How to avoid CUDA out of memory

I use item() and del out1 to avoid CUDA out of memory .
But still occurs.
Is there any tips for avoid out of memory?
Here is my training flow.

optimizer.zero_grad()
out1 = network(input)
loss1 = criterion(out1, target1
loss += loss1.item()
del out1

out2 = network(input)
loss2 = criterion(out2, target)
loss += loss2.item()
del out2

loss.backward()

Did you already reduced the batch size?

Sure, I don’t want to decrease batch size anymore.

What is your input?
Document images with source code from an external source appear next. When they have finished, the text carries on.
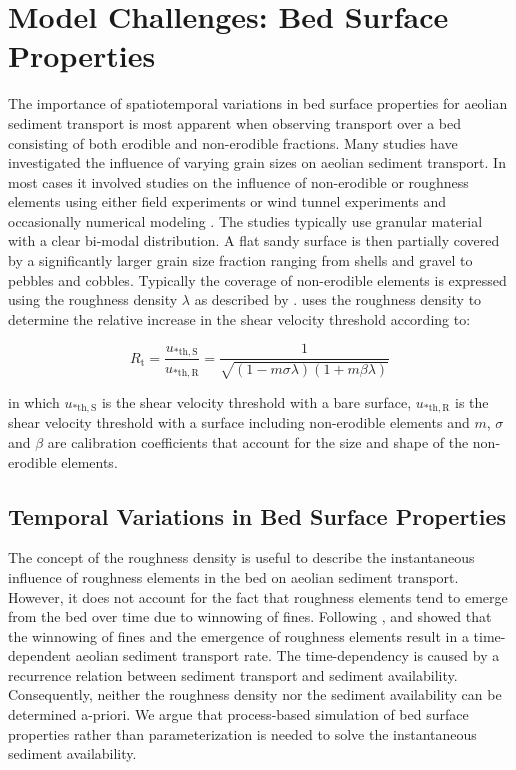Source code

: \section{Model Challenges: Bed Surface Properties} \label{sec:challenges}

The importance of spatiotemporal variations in bed surface properties
for aeolian sediment transport is most apparent when observing
transport over a bed consisting of both erodible and non-erodible
fractions. Many studies have investigated the influence of varying
grain sizes on aeolian sediment transport. In most cases it involved
studies on the influence of non-erodible or roughness elements using
either field experiments \citep[e.g.][]{DavidsonArnott1997,
  Gillies2006, Tan2013} or wind tunnel experiments
\citep[e.g.][]{Gillette1989, Nickling1995, McKennaNeuman1995,
  Dong2004b, McKennaNeuman2012} and occasionally numerical modeling
\citep[e.g.][]{Turpin2010}. The studies typically use granular
material with a clear bi-modal distribution. A flat sandy surface is
then partially covered by a significantly larger grain size fraction
ranging from shells and gravel to pebbles and cobbles. Typically the
coverage of non-erodible elements is expressed using the roughness
density $\lambda$ as described by
\citet{Raupach1993}. \citet{Raupach1993} uses the roughness density to
determine the relative increase in the shear velocity threshold
according to:

\begin{equation} \label{eq:raupach}
R_{\mathrm{t}} = \frac{u_{\mathrm{* th, S}}}{u_{\mathrm{* th, R}}} = \frac{1}{\sqrt{(1 - m \sigma \lambda) (1 + m \beta \lambda)}}
\end{equation}

\noindent in which $u_{\mathrm{* th, S}}$ is the shear velocity
threshold with a bare surface, $u_{\mathrm{* th, R}}$ is the shear
velocity threshold with a surface including non-erodible elements and
$m$, $\sigma$ and $\beta$ are calibration coefficients that account
for the size and shape of the non-erodible elements. 

\subsection{Temporal Variations in Bed Surface Properties}

The concept of the roughness density is useful to describe the
instantaneous influence of roughness elements in the bed on aeolian
sediment transport. However, it does not account for the fact that
roughness elements tend to emerge from the bed over time due to
winnowing of fines. Following \citet{Gillette1989},
\citet{Nickling1995} and \citet{McKennaNeuman1995} showed that the
winnowing of fines and the emergence of roughness elements result in a
time-dependent aeolian sediment transport rate. The time-dependency is
caused by a recurrence relation between sediment transport and
sediment availability. Consequently, neither the roughness density nor
the sediment availability can be determined a-priori. We argue that
process-based simulation of bed surface properties rather than
parameterization is needed to solve the instantaneous sediment
availability.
Images?

If yes, you can resize then.

I printed memory_allocated.
The memory for loss1 and loss2 are accumulated in the last.
After getting loss1, Can I remove this memory before getting loss2 ?

optimizer.zero_grad()
out1 = network(input)
loss1 = criterion(out1, target1
loss += loss1.item()
del out1
print(torch.cuda.memory_allocated(0)) # 2713555968

out2 = network(input)
loss2 = criterion(out2, target)
loss += loss2.item()
del out2
print(torch.cuda.memory_allocated(0)) # 5277173248

loss.backward()

The memory after DEL operation don’t return to the device.

You need to use the same variable for same outputs and DEL this variable.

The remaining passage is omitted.